What does Fagan sound like? Making bombastic, boldly arranged folk rock songs, he was probably a little too weird for his time: he crossed over a more assured version of Nick Drake’s voice with Scott Walker’s sharp, dramatic sound, adding a touch of Simon & Garfunkel’s lonesome hometime songs and maybe a pinch of Tim Hardin’s uncaring balladry. The best moments on ‘South Atlantic Blues’, though, are the ones that suggest the devastation Fagan was experiencing at the time; “Crying” isn’t quite the sparse folk song it sounds like it should be at heart, but the instrumentation still fits -- the bass glooms, the strings barely ascend, and Fagan never quite gets to rise out of his slumber.

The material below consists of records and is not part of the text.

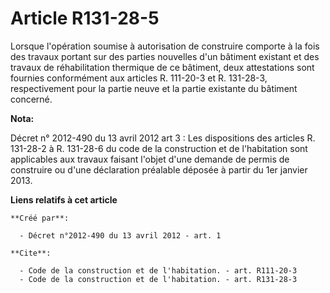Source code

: # Article R131-28-5

Lorsque l'opération soumise à autorisation de construire comporte à la fois des travaux portant sur des parties nouvelles
d'un bâtiment existant et des travaux de réhabilitation thermique de ce bâtiment, deux attestations sont fournies
conformément aux articles R. 111-20-3 et R. 131-28-3, respectivement pour la partie neuve et la partie existante du bâtiment
concerné.

**Nota:**

Décret n° 2012-490 du 13 avril 2012 art 3 : Les dispositions des articles R. 131-28-2 à R. 131-28-6 du code de la
construction et de l'habitation sont applicables aux travaux faisant l'objet d'une demande de permis de construire ou d'une
déclaration préalable déposée à partir du 1er janvier 2013.

**Liens relatifs à cet article**

	**Créé par**:

	  - Décret n°2012-490 du 13 avril 2012 - art. 1

	**Cite**:

	  - Code de la construction et de l'habitation. - art. R111-20-3
	  - Code de la construction et de l'habitation. - art. R131-28-3
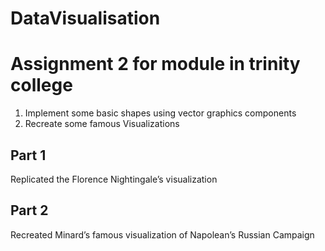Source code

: # DataVisualisation
# Assignment 2 for module in trinity college

 1. Implement some basic shapes using vector graphics components
 2. Recreate some famous Visualizations

## Part 1
Replicated the Florence Nightingale’s visualization

## Part 2
Recreated Minard’s famous visualization of Napolean’s Russian Campaign
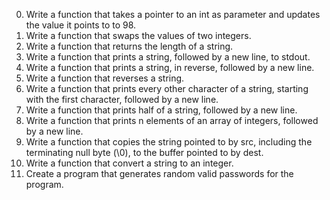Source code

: 00. Write a function that takes a pointer to an int as parameter and updates the value it points to to 98.
01. Write a function that swaps the values of two integers.
02. Write a function that returns the length of a string.
03. Write a function that prints a string, followed by a new line, to stdout.
04. Write a function that prints a string, in reverse, followed by a new line.
05. Write a function that reverses a string.
06. Write a function that prints every other character of a string, starting with the first character, followed by a new line.
07. Write a function that prints half of a string, followed by a new line.
08. Write a function that prints n elements of an array of integers, followed by a new line.
09. Write a function that copies the string pointed to by src, including the terminating null byte (\0), to the buffer pointed to by dest.
10. Write a function that convert a string to an integer.
11. Create a program that generates random valid passwords for the program.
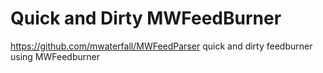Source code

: # Quick and Dirty MWFeedBurner
https://github.com/mwaterfall/MWFeedParser
quick and dirty feedburner using MWFeedburner
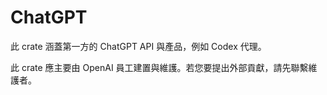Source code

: # ChatGPT

此 crate 涵蓋第一方的 ChatGPT API 與產品，例如 Codex 代理。

此 crate 應主要由 OpenAI 員工建置與維護。若您要提出外部貢獻，請先聯繫維護者。
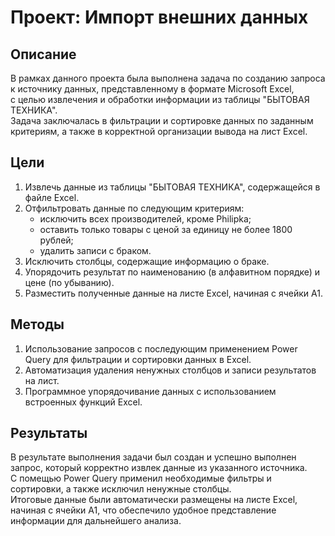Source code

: # Проект: Импорт внешних данных 
## Описание
В рамках данного проекта была выполнена задача по созданию запроса к источнику данных, представленному в формате Microsoft Excel,   
с целью извлечения и обработки информации из таблицы "БЫТОВАЯ ТЕХНИКА".  
Задача заключалась в фильтрации и сортировке данных по заданным критериям, а также в корректной организации вывода на лист Excel. 

## Цели
1. Извлечь данные из таблицы "БЫТОВАЯ ТЕХНИКА", содержащейся в файле Excel.  
2. Отфильтровать данные по следующим критериям:  
   - исключить всех производителей, кроме Philipka;  
   - оставить только товары с ценой за единицу не более 1800 рублей;  
   - удалить записи с браком.  
3. Исключить столбцы, содержащие информацию о браке.  
4. Упорядочить результат по наименованию (в алфавитном порядке) и цене (по убыванию).  
5. Разместить полученные данные на листе Excel, начиная с ячейки A1.  


## Методы
1. Использование запросов с последующим применением Power Query для фильтрации и сортировки данных в Excel.  
2. Автоматизация удаления ненужных столбцов и записи результатов на лист.  
3. Программное упорядочивание данных с использованием встроенных функций Excel.  

  
## Результаты
В результате выполнения задачи был создан и успешно выполнен запрос, который корректно извлек данные из указанного источника.  
С помещью Power Query применил необходимые фильтры и сортировки, а также исключил ненужные столбцы.  
Итоговые данные были автоматически размещены на листе Excel, начиная с ячейки A1, что обеспечило удобное представление информации для дальнейшего анализа.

Other songs suggest an early twee pop connection -- you’re probably hoping to trace between Fagan and the Mag Fields, but “The Carnival Is Ended” sounds as much a Belle & Sebastian blueprint as S&G’s “Only Living Boy In New York”: Fagan’s number is delicately produced, but punctuated with humorous arrangements, such as a steel drum that runs completely out of pace with the song’s laid-back folksing. Maybe the problem with Fagan was that his music was supremely earnest but sounded kind of ridiculous, whether because of the instruments he was using or the grandstanding he performed with: the record’s title track is a sombre number applied at full force, Fagan’s voice booming and trembling above the mournful strums. This is nice, and I’m glad we can have it now; I also understand why it wasn’t revered back in its day.